Luke’s ultimate goal of writing his Gospel was for people to encounter Jesus – the Living Lord Jesus (Luke 24:36-49)! We are reminded Jesus entered this world to die – to show us His hands and feet that we might touch them in the Scriptures and believe in Him so that our sins may be forgiven and our souls will be united with His Spirit.

Are you trusting Jesus for salvation?
If you are doubting, is it because you have not sincerely searched the Scriptures yourself?



Background Material:

µ      Driscoll, Mark. Luke’s Gospel: Investigating The Man Who Is God. PDF accessed at

µ      Stein, R. H. (2001, c1992). Vol. 24: Luke (electronic ed.). The New American Commentary (36).

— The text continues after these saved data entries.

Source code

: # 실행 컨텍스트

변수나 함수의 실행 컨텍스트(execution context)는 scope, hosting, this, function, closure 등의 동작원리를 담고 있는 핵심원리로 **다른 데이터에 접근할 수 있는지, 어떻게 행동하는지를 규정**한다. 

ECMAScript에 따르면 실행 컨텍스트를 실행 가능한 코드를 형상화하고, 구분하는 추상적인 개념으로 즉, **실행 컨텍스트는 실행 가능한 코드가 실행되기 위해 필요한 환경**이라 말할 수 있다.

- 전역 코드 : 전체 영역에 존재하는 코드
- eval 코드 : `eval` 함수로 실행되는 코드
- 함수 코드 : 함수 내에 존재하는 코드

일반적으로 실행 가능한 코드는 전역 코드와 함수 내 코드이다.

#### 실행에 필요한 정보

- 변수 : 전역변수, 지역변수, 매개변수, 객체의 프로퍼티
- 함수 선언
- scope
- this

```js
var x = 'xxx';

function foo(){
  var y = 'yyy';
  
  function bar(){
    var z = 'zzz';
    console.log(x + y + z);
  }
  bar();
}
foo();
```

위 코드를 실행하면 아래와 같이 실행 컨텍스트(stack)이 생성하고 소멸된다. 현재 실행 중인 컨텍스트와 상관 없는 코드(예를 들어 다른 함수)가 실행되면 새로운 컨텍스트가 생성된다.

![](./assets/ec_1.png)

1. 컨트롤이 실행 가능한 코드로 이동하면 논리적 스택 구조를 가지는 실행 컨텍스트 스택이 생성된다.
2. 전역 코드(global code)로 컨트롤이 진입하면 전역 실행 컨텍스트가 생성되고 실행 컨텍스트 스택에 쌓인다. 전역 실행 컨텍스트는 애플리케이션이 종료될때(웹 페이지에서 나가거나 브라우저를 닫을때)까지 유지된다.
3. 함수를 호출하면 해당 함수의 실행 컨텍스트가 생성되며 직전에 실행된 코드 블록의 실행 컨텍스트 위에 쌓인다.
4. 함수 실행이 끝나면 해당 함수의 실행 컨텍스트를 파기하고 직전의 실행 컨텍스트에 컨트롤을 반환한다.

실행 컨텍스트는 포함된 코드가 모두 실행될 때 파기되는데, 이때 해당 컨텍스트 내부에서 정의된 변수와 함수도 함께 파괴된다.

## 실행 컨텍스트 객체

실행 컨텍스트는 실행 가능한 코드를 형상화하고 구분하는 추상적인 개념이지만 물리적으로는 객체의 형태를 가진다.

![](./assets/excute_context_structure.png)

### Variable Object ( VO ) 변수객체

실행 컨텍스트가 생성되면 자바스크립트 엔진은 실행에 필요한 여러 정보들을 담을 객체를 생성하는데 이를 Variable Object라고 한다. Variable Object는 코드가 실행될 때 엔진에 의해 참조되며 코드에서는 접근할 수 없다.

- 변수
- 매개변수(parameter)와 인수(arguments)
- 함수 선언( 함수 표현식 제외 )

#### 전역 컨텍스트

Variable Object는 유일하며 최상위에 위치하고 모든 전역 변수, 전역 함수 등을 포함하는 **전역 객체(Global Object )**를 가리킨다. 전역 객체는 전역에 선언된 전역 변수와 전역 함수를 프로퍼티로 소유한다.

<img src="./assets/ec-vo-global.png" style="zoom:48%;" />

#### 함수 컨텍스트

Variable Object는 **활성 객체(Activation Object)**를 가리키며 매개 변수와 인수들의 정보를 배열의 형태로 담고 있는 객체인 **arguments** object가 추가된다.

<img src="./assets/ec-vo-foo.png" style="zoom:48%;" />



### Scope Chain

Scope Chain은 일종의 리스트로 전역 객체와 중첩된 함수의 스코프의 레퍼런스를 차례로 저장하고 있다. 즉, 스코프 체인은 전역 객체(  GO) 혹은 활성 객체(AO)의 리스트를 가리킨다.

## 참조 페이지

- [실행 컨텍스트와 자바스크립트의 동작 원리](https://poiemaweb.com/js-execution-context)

µ      Morris, L. (1988). Vol. 3: Luke: An introduction and commentary. Tyndale New Testament Commentaries (83).


[1] This likely means he was formally educated and used his education, intellect and resources for the cause of Jesus. Also ironic to note are modern believers’ adverse to doctors because God heals as in the Gospels; yet the writer of one Gospel was a doctor.

[2] The material for this table is adapted from Leon Morris, Luke (Grand Rapids, MI: Eerdmans, 1973/2008), 377–382.

[3] David Wenham and Steve Walton, Exploring the New Testament: A Guide to the Gospels & Acts. pp.238-239.